[Data provided — start]
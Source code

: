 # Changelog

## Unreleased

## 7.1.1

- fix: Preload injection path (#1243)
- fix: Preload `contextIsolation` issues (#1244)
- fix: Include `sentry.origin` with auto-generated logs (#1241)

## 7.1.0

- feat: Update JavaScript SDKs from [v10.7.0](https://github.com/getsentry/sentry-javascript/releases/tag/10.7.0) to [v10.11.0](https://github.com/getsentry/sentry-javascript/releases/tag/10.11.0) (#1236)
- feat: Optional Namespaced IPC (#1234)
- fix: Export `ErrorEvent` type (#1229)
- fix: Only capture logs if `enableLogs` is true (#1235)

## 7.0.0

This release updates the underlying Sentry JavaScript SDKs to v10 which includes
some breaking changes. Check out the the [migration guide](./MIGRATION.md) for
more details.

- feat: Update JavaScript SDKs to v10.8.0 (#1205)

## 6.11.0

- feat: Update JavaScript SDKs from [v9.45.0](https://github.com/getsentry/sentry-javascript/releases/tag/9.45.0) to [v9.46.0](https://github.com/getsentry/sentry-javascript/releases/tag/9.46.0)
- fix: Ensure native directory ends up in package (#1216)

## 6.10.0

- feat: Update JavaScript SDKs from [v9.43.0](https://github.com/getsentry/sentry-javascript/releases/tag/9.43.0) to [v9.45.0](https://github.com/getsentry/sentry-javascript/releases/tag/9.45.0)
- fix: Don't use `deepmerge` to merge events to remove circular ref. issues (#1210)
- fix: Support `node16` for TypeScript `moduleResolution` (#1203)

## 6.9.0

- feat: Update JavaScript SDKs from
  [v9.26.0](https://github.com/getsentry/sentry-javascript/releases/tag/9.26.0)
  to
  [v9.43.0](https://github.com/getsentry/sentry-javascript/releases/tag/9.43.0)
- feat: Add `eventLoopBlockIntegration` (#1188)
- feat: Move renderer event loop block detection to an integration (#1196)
[Data provided — finish]
The problem: For each line above that contains the word "issues", make a copy.

Exercise solution:
- fix: Preload `contextIsolation` issues (#1244)
- fix: Don't use `deepmerge` to merge events to remove circular ref. issues (#1210)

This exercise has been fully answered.